Товарищ Ленин как-то заметил, что каждая группа, каждый слой идут к коммунизму своими, особыми путями, что путь к коммунизму, скажем, инженера совсем иной, чем у рабочего. Это нужно твердо помнить и не бояться разнобоев, уклонов, идеологических вывихов, не устраивать институтских истерик, когда художник, воспроизводя жизнь, окрашивает свое произведение иногда подозрительной идеологией, вносит в него массу всяческих предрассудков. В наших руках печать, типографии, издательства, газеты, журналы, мы сумеем отделить объективно ценное от субъективной отсебятины автора.
Что дали объективно ценного наши литературные попутчики?

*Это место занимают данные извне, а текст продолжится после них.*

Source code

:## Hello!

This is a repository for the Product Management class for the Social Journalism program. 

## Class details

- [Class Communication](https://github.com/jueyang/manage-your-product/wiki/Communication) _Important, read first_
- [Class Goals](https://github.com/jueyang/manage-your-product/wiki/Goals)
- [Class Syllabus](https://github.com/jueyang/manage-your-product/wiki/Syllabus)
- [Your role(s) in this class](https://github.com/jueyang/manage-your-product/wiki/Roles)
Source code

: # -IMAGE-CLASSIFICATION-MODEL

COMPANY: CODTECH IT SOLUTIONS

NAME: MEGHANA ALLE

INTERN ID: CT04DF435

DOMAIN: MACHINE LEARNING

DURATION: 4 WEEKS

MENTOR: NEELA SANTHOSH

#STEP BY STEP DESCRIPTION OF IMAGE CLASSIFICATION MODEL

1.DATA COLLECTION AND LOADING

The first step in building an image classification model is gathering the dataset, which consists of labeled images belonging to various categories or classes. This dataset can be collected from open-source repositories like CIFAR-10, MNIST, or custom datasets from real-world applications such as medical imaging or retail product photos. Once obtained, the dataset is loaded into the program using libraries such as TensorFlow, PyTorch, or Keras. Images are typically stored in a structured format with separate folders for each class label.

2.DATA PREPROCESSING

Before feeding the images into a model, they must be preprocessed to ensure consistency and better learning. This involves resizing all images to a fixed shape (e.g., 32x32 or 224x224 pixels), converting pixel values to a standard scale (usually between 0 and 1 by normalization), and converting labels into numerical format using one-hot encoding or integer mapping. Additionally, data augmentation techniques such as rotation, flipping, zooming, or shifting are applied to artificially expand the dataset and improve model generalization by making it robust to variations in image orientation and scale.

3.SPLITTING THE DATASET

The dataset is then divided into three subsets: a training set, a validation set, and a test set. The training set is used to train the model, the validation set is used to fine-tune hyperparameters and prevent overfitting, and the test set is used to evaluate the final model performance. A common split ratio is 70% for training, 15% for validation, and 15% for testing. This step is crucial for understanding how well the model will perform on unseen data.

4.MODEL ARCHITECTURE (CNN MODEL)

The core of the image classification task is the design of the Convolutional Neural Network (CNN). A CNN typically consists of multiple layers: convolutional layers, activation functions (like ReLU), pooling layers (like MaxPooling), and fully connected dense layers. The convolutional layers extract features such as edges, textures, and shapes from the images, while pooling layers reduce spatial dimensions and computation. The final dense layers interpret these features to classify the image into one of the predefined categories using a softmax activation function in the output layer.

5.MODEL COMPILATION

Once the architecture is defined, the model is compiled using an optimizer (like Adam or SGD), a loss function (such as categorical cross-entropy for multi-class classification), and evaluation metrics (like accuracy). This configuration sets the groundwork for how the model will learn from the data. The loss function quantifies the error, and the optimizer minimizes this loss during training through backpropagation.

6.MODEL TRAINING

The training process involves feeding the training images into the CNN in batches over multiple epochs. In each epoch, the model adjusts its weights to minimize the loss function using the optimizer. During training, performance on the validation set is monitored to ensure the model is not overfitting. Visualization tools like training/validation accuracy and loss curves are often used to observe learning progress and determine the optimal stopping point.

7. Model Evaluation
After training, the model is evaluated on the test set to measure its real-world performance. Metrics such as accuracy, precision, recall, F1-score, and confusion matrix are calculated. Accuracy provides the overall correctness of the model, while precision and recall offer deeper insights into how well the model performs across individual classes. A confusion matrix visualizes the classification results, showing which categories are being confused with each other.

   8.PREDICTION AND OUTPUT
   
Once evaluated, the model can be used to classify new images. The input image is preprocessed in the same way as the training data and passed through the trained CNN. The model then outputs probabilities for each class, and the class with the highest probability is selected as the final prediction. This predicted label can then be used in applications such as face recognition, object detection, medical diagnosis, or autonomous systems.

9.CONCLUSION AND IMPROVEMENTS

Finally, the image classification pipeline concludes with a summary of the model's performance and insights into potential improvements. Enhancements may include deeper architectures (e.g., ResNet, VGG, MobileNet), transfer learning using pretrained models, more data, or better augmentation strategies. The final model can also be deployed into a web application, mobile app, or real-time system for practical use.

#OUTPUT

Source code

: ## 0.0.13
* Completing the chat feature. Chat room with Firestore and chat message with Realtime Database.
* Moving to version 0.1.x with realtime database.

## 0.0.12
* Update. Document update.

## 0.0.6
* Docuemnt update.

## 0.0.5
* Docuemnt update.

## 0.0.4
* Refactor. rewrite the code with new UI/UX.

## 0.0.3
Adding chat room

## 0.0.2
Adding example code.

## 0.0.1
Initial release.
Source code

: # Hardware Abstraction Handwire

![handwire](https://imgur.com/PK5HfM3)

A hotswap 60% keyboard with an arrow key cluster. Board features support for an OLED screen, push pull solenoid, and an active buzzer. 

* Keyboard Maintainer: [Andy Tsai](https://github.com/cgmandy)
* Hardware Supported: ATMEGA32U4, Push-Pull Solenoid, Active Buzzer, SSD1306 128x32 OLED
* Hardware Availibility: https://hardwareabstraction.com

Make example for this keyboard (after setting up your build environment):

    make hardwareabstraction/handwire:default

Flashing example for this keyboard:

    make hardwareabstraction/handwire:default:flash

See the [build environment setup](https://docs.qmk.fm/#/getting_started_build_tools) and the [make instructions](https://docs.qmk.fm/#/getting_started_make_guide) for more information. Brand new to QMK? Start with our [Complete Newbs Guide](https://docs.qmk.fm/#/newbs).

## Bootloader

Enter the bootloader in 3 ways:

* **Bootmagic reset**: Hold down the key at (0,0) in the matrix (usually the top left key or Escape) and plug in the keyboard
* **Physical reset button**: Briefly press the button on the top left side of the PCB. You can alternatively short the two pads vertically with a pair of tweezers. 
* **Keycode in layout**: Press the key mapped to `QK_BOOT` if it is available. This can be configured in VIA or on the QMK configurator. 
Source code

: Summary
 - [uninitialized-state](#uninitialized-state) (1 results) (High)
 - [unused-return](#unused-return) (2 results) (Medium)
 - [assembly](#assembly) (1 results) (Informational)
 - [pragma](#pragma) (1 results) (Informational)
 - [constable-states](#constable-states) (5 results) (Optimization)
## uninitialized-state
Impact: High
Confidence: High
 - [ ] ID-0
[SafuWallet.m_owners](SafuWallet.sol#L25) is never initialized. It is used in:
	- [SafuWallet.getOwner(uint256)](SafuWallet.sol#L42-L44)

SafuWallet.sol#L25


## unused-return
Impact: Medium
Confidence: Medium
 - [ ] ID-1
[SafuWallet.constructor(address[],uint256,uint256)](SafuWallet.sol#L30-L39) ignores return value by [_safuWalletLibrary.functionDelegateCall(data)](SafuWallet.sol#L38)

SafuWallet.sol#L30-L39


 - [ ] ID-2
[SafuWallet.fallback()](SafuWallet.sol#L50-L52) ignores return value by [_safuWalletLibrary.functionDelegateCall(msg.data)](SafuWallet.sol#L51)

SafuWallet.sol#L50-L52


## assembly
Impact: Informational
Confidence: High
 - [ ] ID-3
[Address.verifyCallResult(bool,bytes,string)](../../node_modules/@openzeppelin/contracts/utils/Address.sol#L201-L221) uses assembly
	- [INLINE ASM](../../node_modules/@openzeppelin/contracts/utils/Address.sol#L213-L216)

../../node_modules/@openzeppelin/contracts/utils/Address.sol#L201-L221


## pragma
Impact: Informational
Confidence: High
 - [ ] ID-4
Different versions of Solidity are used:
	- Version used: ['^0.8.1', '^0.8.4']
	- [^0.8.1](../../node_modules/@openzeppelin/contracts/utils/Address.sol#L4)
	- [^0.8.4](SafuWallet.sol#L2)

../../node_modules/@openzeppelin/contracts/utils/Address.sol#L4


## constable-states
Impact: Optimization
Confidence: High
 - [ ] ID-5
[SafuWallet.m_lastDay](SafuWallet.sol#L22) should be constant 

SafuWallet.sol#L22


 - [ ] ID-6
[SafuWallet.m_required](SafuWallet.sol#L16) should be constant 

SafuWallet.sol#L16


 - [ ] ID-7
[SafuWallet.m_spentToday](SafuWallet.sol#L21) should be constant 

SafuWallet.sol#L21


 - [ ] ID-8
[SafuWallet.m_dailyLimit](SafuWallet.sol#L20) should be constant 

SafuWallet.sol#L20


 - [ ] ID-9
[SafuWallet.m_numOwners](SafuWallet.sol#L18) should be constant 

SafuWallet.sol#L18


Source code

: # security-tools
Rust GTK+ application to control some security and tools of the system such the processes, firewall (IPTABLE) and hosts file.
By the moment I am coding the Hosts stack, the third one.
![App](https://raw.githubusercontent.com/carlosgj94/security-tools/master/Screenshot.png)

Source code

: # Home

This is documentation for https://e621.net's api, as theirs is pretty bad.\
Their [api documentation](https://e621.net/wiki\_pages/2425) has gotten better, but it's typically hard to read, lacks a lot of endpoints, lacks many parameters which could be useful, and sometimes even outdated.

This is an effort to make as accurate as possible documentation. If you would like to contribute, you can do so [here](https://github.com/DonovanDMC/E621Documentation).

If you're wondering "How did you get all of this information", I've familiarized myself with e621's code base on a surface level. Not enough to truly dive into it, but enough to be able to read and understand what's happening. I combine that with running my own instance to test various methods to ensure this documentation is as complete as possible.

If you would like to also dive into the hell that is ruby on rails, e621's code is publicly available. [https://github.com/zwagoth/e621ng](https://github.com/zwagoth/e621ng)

Не очень многое, но кое-что дали.
Вершинин, Син-Бин-у, Никитин, Калистрат Ефимыч, партизаны в ряде рассказов, иногда необычайно красочных и сильных, как ‘Дите’, Васька Запус, Кирилл Михеич у Всеволода Иванова, новые люди, крепкие и простые, как гвозди, у Н. Тихонова, большой человек, которому не под силу будничная чушь,— у Маяковского, красноармейцы, берущие Даир, у Малышкина, быт провинции в революцию у Пильняка (‘Разъезд Map ‘ и т. д.), Гусев у Толстого, крестьяне-комбедчики у Сейфуллиной, Антон Черняк и ‘спецы’ у Никитина, старая новая деревня, голодающие дети, новые следопыты у Неверова, интеллигенция в тупике у Вересаева, распад Запада у Пильняка и Эренбурга, ряд бытовых сцен, зарисовок у этих и у других писателей, старая жуткая Русь в последних вещах М. Горького — вот случайный, неполный, конечно, отрывочный перечень того, что дали наши попутчики за это время. Они явно не поспевают за жизнью, но за два с половиной года литературного оживления это не так уже и мало. Во всяком случае читателю они дают настоящий художественный материал, они изображают, показывают. Дело не в пролазах и в пронырах, которые облапошивают ‘добродушных’ большевиков, а в том, что у нас 95% России является попутчиками коммунистов, и это не может не отразиться на судьбах новой литературы. Наши журналы не потому радушно открывают двери попутчикам, что в силу нэпа имеют к ним особое и преступное пристрастие, а потому, что Демьяном Бедным и повестью Ю. Либединского ‘Неделя’ русская современная литература ограничиться не может. Ведь это факт, что наиболее яркие дарования мы находим в лице Иванова, Тихонова и др. попутчиков, что они первые сказали живые слова о живых людях нашей революции, если исключить ‘Двенадцать’ Блока (тоже попутчика), Демьяна Бедного и еще очень немногое. Честь и место писателям-коммунистам, пролетарским писателям, но в меру их таланта, в меру их творческой способности. Партийный билет — великое дело, но размахивать им не к месту не следует.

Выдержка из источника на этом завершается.